By Richard Vedder
My previous articles have dealt with some of the details of higher education, such as the pay of college presidents, or college dropout rates. I want, however, to return to first principles today. Why does government so heavily finance higher education, not only in America but globally?
I hear two major arguments for such funding. First, higher education is allegedly a "public good", meaning some of the benefits accrue to the broader society --not just current users of its services (primarily students). Second, we have a national egalitarian tradition, one that argues that any American, no matter how poor, can rise up the economic and social ladder to success. Education is an important means to achieving that end.
The first argument suggests that universities have what economists call "positive externalities" or spillover effects. For example, the knowledge gained through education allegedly makes us more discerning citizens, more likely to elect level-headed leaders and not charlatans. The advance in higher forms of literacy facilitates communication, making markets function better. Tolerance learned in the course of advanced study ultimately reduces divisiveness, rancor, and arguably civil uprisings. Those subscribing to this view argue that since some of the gains of higher education accrue to the broader populace, it should subsidize it --via appropriations for universities, grants for students, etc.

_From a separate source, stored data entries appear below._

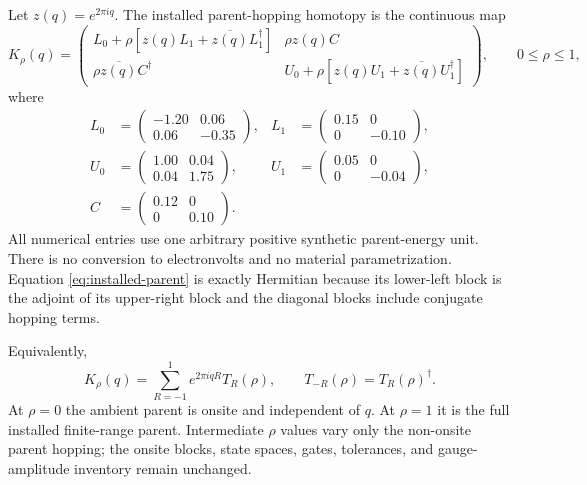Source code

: Let $z(q)=e^{2\pi iq}$.  The installed parent-hopping homotopy is the continuous map
\begin{equation}
 K_\rho(q)=
 \begin{pmatrix}
 L_0+\rho[z(q)L_1+\overline{z(q)}L_1^\dagger]&\rho z(q)C\\
 \rho\overline{z(q)}C^\dagger&
 U_0+\rho[z(q)U_1+\overline{z(q)}U_1^\dagger]
 \end{pmatrix},
 \qquad 0\le\rho\le1,
 \label{eq:installed-parent}
\end{equation}
where
\begin{align}
 L_0&=\begin{pmatrix}-1.20&0.06\\0.06&-0.35\end{pmatrix},&
 L_1&=\begin{pmatrix}0.15&0\\0&-0.10\end{pmatrix},\\
 U_0&=\begin{pmatrix}1.00&0.04\\0.04&1.75\end{pmatrix},&
 U_1&=\begin{pmatrix}0.05&0\\0&-0.04\end{pmatrix},\\
 C&=\begin{pmatrix}0.12&0\\0&0.10\end{pmatrix}.
 \label{eq:installed-blocks}
\end{align}
All numerical entries use one arbitrary positive synthetic parent-energy unit.  There
is no conversion to electronvolts and no material parametrization.  Equation
\eqref{eq:installed-parent} is exactly Hermitian because its lower-left block is the
adjoint of its upper-right block and the diagonal blocks include conjugate hopping
terms.

Equivalently,
\begin{equation}
 K_\rho(q)=\sum_{R=-1}^{1}e^{2\pi iqR}T_R(\rho),
 \qquad T_{-R}(\rho)=T_R(\rho)^\dagger.
 \label{eq:finite-parent-series}
\end{equation}
At $\rho=0$ the ambient parent is onsite and independent of $q$.  At $\rho=1$ it is the
full installed finite-range parent.  Intermediate $\rho$ values vary only the non-onsite
parent hopping; the onsite blocks, state spaces, gates, tolerances, and gauge-amplitude
inventory remain unchanged.

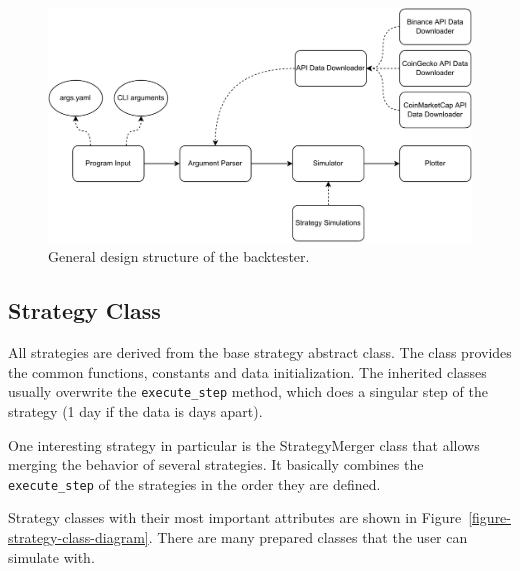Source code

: \begin{figure}[!t]
    \centering
    \includegraphics[width=\columnwidth]{figures/structure-diagram.pdf}
    \caption{General design structure of the backtester.}
    \label{structure-diagram}
\end{figure}

\subsection*{Strategy Class}
All strategies are derived from the base strategy abstract class. The class provides the common functions, constants and data initialization. The inherited classes usually overwrite the \texttt{execute\_step} method, which does a singular step of the strategy (1 day if the data is days apart).

One interesting strategy in particular is the StrategyMerger class that allows merging the behavior of several strategies. It basically combines the \texttt{execute\_step} of the strategies in the order they are defined.

Strategy classes with their most important attributes are shown in Figure~\ref{figure-strategy-class-diagram}. There are many prepared classes that the user can simulate with.

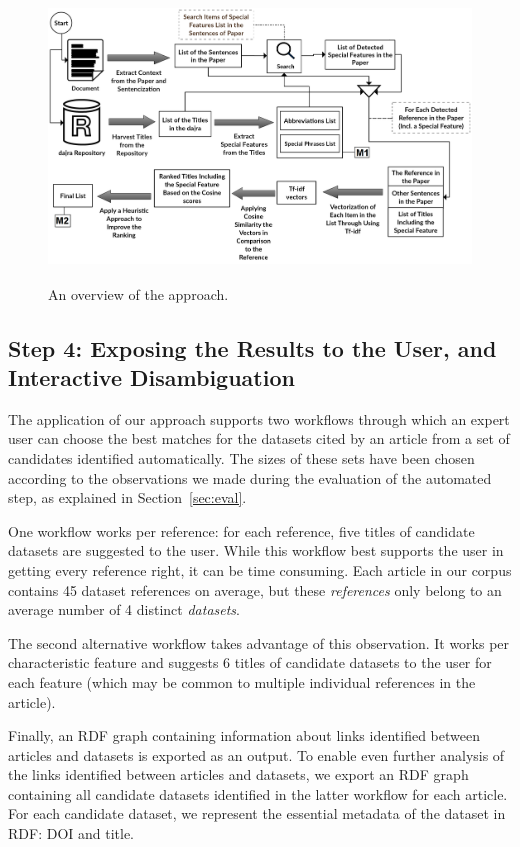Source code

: \documentclass{IOS-Book-Article}
\begin{document}
\begin{figure}[h]
	\centering
	\includegraphics[height=3in]{Overwveiw_System.png}
	\caption{An overview of the approach.}
	\label{fig:Overview_of_approach}
\end{figure}

\subsection{Step 4: Exposing the Results to the User, and Interactive Disambiguation}
\label{sec:expos-results-reus}	
The application of our approach supports two workflows through which an expert user can choose the best matches for the datasets cited by an article from a set of candidates identified automatically. The sizes of these sets have been chosen according to the observations we made during the evaluation of the automated step, as explained in Section~\ref{sec:eval}.

One workflow works per reference: for each reference, five titles of candidate datasets are suggested to the user.
While this workflow best supports the user in getting every reference right, it can be time consuming.
Each article in our corpus contains 45 dataset references on average, but these \emph{references} only belong to an average number of 4 distinct \emph{datasets}.

The second alternative workflow takes advantage of this observation.
It works per characteristic feature and suggests 6 titles of candidate datasets to the user for each feature (which may be common to multiple individual references in the article). 

Finally, an RDF graph containing information about links identified between articles and datasets is exported as an output.
To enable even further analysis of the links identified between articles and datasets, we export an RDF graph containing all candidate datasets identified in the latter workflow for each article.
For each candidate dataset, we represent the essential metadata of the dataset in RDF: DOI and title.
\end{document}

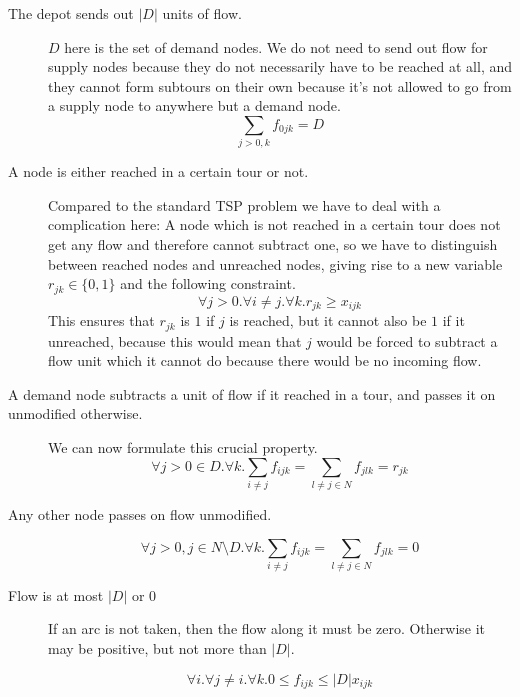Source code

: \begin{description}
  \item[The depot sends out $|D|$ units of flow.] $D$ here is the set of demand nodes. We do 
  not need to send out flow for supply nodes because they do not necessarily have to be
  reached at all, and they cannot form subtours on their own because it's not allowed to 
  go from a supply node to anywhere but a demand node.
     \begin{equation}
       \sum_{j>0,k} f_{0jk} = D
     \end{equation}

  \item[A node is either reached in a certain tour or not.]
     Compared to the standard TSP problem we have to deal with a complication here: A node which 
     is not reached in a certain tour does not get any flow and therefore cannot subtract one,
     so we have to distinguish between reached nodes and unreached nodes, giving rise to a new
     variable $r_{jk} \in \{0,1\}$ and the following constraint.
     \begin{equation}
        \forall j>0. \forall i \neq j. \forall k. r_{jk} \geq x_{ijk}
     \end{equation}
     This ensures that $r_{jk}$ is $1$ if $j$ is reached, but it cannot also be $1$ if it unreached,
     because this would mean that $j$ would be forced to subtract a flow unit which it cannot
     do because there would be no incoming flow.

  \item[A demand node subtracts a unit of flow if it reached in a tour, and passes it on unmodified
        otherwise.] We can now formulate this crucial property.
  \begin{equation}
        \forall j>0 \in D. \forall k. \sum_{i \neq j} f_{ijk} = \sum_{l \neq j \in N} f_{jlk} = r_{jk}
  \end{equation}

  \item[Any other node passes on flow unmodified.]
  \begin{equation}
        \forall j>0, j \in N \setminus D. \forall k. \sum_{i \neq j} f_{ijk} = \sum_{l \neq j \in N} f_{jlk} = 0
  \end{equation}

  \item[Flow is at most $|D|$ or $0$] 

  If an arc is not taken, then the flow along it must be zero. Otherwise it may be positive, but 
  not more than $|D|$.

  \begin{equation}
        \forall i. \forall j \neq i. \forall k. 0 \leq f_{ijk} \leq |D| x_{ijk}
  \end{equation}
\end{description}

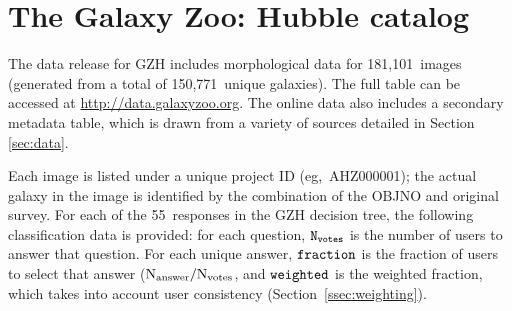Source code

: \documentclass[twocolumn]{aastex6}
\begin{document}
%
%
%
%
%
%
%

\section{The Galaxy Zoo: Hubble catalog}\label{sec:results}

The data release for GZH includes morphological data for 181,101~images (generated from a total of 150,771~unique galaxies). The full table can be accessed at \url{http://data.galaxyzoo.org}. The online data also includes a secondary metadata table, which is drawn from a variety of sources detailed in Section \ref{sec:data}.

Each image is listed under a unique project ID (eg,~AHZ000001); the actual galaxy in the image is identified by the combination of the OBJNO and original survey. For each of the 55~responses in the GZH decision tree, the following classification data is provided: for each question, $\tt N_{votes}$ is the number of users to answer that question. For each unique answer, $\tt fraction$ is the fraction of users to select that answer ($\rm N_{answer}/N_{votes}$, and $\tt weighted$ is the weighted fraction, which takes into account user consistency (Section~\ref{ssec:weighting}). 
\end{document}
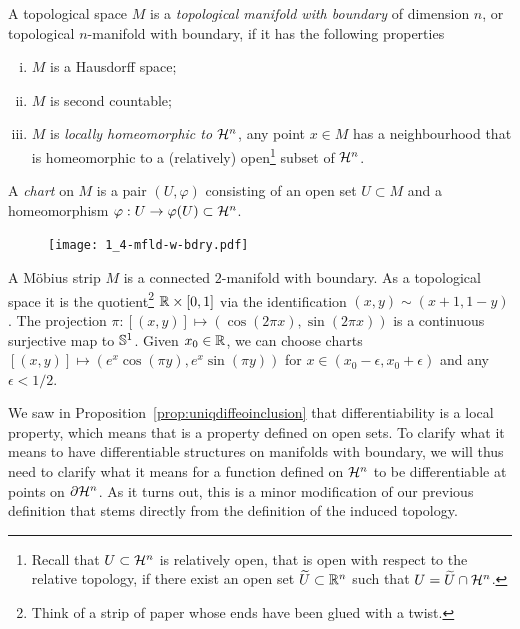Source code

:\begin{definition}
  A topological space $M$ is a \emph{topological manifold with boundary} of dimension $n$, or topological $n$-manifold with boundary, if it has the following properties
  \begin{enumerate}[(i)]
    \item $M$ is a Hausdorff space;
    \item $M$ is second countable;
    \item $M$ is \emph{locally homeomorphic to $\mathcal{H}^n$}, any point $x\in M$ has a neighbourhood that is homeomorphic to a (relatively) open\footnote{Recall that $U\subset\mathcal{H}^n$ is relatively open, that is open with respect to the relative topology, if there exist an open set $\widetilde U\subset\mathbb{R}^n$ such that $U = \widetilde U \cap \mathcal{H}^n$.} subset of $\mathcal{H}^n$.
  \end{enumerate}

  A \emph{chart} on $M$ is a pair $(U, \varphi)$ consisting of an open set $U\subset M$ and a homeomorphism $\varphi: U \to \varphi(U)\subset \mathcal{H}^n$.
\end{definition}

\begin{figure}
  \texttt{[image: 1\_4-mfld-w-bdry.pdf]}
\end{figure}

\begin{example}\label{ex:mobius}
A M\"obius strip $M$ is a connected $2$-manifold with boundary.
As a topological space it is the quotient\footnote{Think of a strip of paper whose ends have been glued with a twist.} $\mathbb{R}\times[0,1]$ via the identification $(x,y)\sim(x+1, 1-y)$.
The projection $\pi: [(x,y)] \mapsto (\cos(2\pi x), \sin(2\pi x))$ is a continuous surjective map to $\mathbb{S}^1$.
Given $x_0\in\mathbb{R}$, we can choose charts $[(x,y)]\mapsto (e^x\cos(\pi y), e^x\sin(\pi y))$ for $x\in(x_0 - \epsilon, x_0 + \epsilon)$ and any $\epsilon < 1/2$.
\end{example}

We saw in Proposition~\ref{prop:uniqdiffeoinclusion} that differentiability is a local property, which means that is a property defined on open sets.
To clarify what it means to have differentiable structures on manifolds with boundary, we will thus need to clarify what it means for a function defined on $\mathcal{H}^n$ to be differentiable at points on $\partial\mathcal{H}^n$.
As it turns out, this is a minor modification of our previous definition that stems directly from the definition of the induced topology.

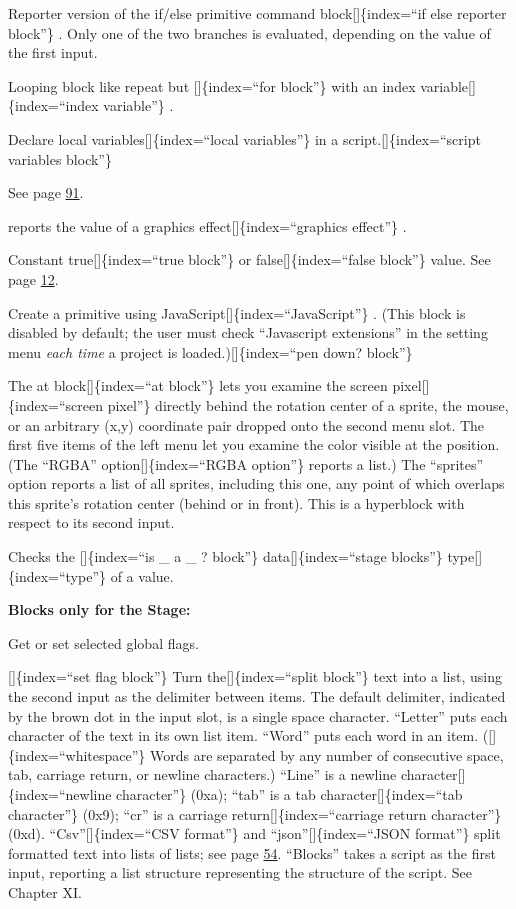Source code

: \documentclass[
  letterpaper,
]{book}
\begin{document}
Reporter version of the if/else primitive command
block{[}{]}\{index=``if else reporter block''\} . Only one of the two
branches is evaluated, depending on the value of the first input.

Looping block like repeat but {[}{]}\{index=``for block''\} with an
index variable{[}{]}\{index=``index variable''\} .

Declare local variables{[}{]}\{index=``local variables''\} in a
script.{[}{]}\{index=``script variables block''\}

See page \hyperref[url]{91}.

reports the value of a graphics effect{[}{]}\{index=``graphics
effect''\} .

Constant true{[}{]}\{index=``true block''\} or
false{[}{]}\{index=``false block''\} value. See page
\hyperref[predicates-and-conditional-evaluation]{12}.

Create a primitive using JavaScript{[}{]}\{index=``JavaScript''\} .
(This block is disabled by default; the user must check ``Javascript
extensions'' in the setting menu \emph{each time} a project is
loaded.){[}{]}\{index=``pen down? block''\}

The at block{[}{]}\{index=``at block''\} lets you examine the screen
pixel{[}{]}\{index=``screen pixel''\} directly behind the rotation
center of a sprite, the mouse, or an arbitrary (x,y) coordinate pair
dropped onto the second menu slot. The first five items of the left menu
let you examine the color visible at the position. (The ``RGBA''
option{[}{]}\{index=``RGBA option''\} reports a list.) The ``sprites''
option reports a list of all sprites, including this one, any point of
which overlaps this sprite's rotation center (behind or in front). This
is a hyperblock with respect to its second input.

Checks the {[}{]}\{index=``is \_ a \_ ? block''\}
data{[}{]}\{index=``stage blocks''\} type{[}{]}\{index=``type''\} of a
value.

\textbf{Blocks only for the Stage:}

Get or set selected global flags.

{[}{]}\{index=``set flag block''\} Turn the{[}{]}\{index=``split
block''\} text into a list, using the second input as the delimiter
between items. The default delimiter, indicated by the brown dot in the
input slot, is a single space character. ``Letter'' puts each character
of the text in its own list item. ``Word'' puts each word in an item.
({[}{]}\{index=``whitespace''\} Words are separated by any number of
consecutive space, tab, carriage return, or newline characters.)
``Line'' is a newline character{[}{]}\{index=``newline character''\}
(0xa); ``tab'' is a tab character{[}{]}\{index=``tab character''\}
(0x9); ``cr'' is a carriage return{[}{]}\{index=``carriage return
character''\} (0xd). ``Csv''{[}{]}\{index=``CSV format''\} and
``json''{[}{]}\{index=``JSON format''\} split formatted text into lists
of lists; see page \hyperref[comma-separated-values]{54}. ``Blocks''
takes a script as the first input, reporting a list structure
representing the structure of the script. See Chapter XI.
\end{document}
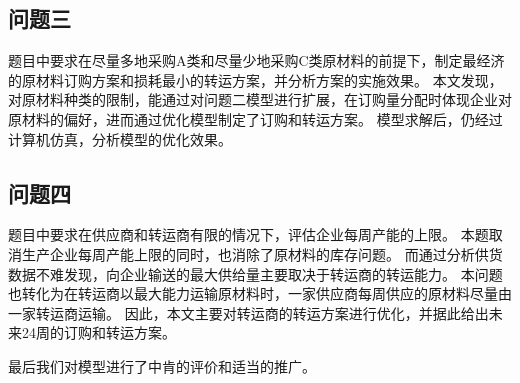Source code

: \subsection{问题三}
题目中要求在尽量多地采购A类和尽量少地采购C类原材料的前提下，制定最经济的原材料订购方案和损耗最小的转运方案，并分析方案的实施效果。
本文发现，对原材料种类的限制，能通过对问题二模型进行扩展，在订购量分配时体现企业对原材料的偏好，进而通过优化模型制定了订购和转运方案。
模型求解后，仍经过计算机仿真，分析模型的优化效果。

\subsection{问题四}
题目中要求在供应商和转运商有限的情况下，评估企业每周产能的上限。
本题取消生产企业每周产能上限的同时，也消除了原材料的库存问题。
而通过分析供货数据不难发现，向企业输送的最大供给量主要取决于转运商的转运能力。
本问题也转化为在转运商以最大能力运输原材料时，一家供应商每周供应的原材料尽量由一家转运商运输。
因此，本文主要对转运商的转运方案进行优化，并据此给出未来24周的订购和转运方案。

最后我们对模型进行了中肯的评价和适当的推广。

Yet maybe college has "negative externalites" as well. For example, maybe the celebration of multi-culturalisim in universities has reduced social cohesiveness that binds diverse persons together in a nation. Maybe universities preach a moral relativism that ultimately leads to more crime, greater corruption, etc. Maybe universities promote sin more than virtue, ideology more than knowledge. Maybe the taxes used to finance government support have severe disincentive effects on private activity, and that the "crowding out" of such activity by universities lowers GDP since private market activity in general is more efficiently generated than that at our largely not-for-profit universities.
It is very difficult to measure externatlities or spillover effects. The limited work that I have done in the area, however, leads me to believe that the negative externalities may well exceed the positive ones. For example, states that spend more on higher education, other things equal, tend to have lower rates of economic growth. People do not flock to higher education-intensive areas because of their alleged higher quality of life (the reverse is closer to the truth). If the negative externalities dominate, not only should we stop subsidizing higher education, but probably we should tax it (a point made to me first by Milton Friedman in an e-mail).
What about providing equal opportunity? It is true college grads earn more than high school ones, and access to higher education is usually important in earning sizable incomes. Yet even here the evidence is somewhat disturbing. We do not see, for example, markedly higher levels of higher educational participation in states that spend a lot more on their universities. For every dollar in added state appropriations per student to universities, the vast majority of the money goes for higher college spending -- not lower tuition charges than otherwise would exist. In short, there is very little positve (maybe, no) association between actual spending on higher ed by state governments and the incidence of college graduates. Similarly, the explosion in the federal student loan program since 1980 has been accompanied by a slowing down in the historic rise in college attendance and graduation.
Hence, there are legitimate reasons to be skeptical of the impact of increased federal and state involvement in higher education. Indeed, I applaud the trend for government higher education spending to fall relative to private spending. We are partly privatizing higher education at the state level as governmenting spending has become a reduced share of state university revenues. The HEE (Higher Education Establishment) decries this trend; I applaud it. CCAP will be researching this whole area more in the week and months ahead.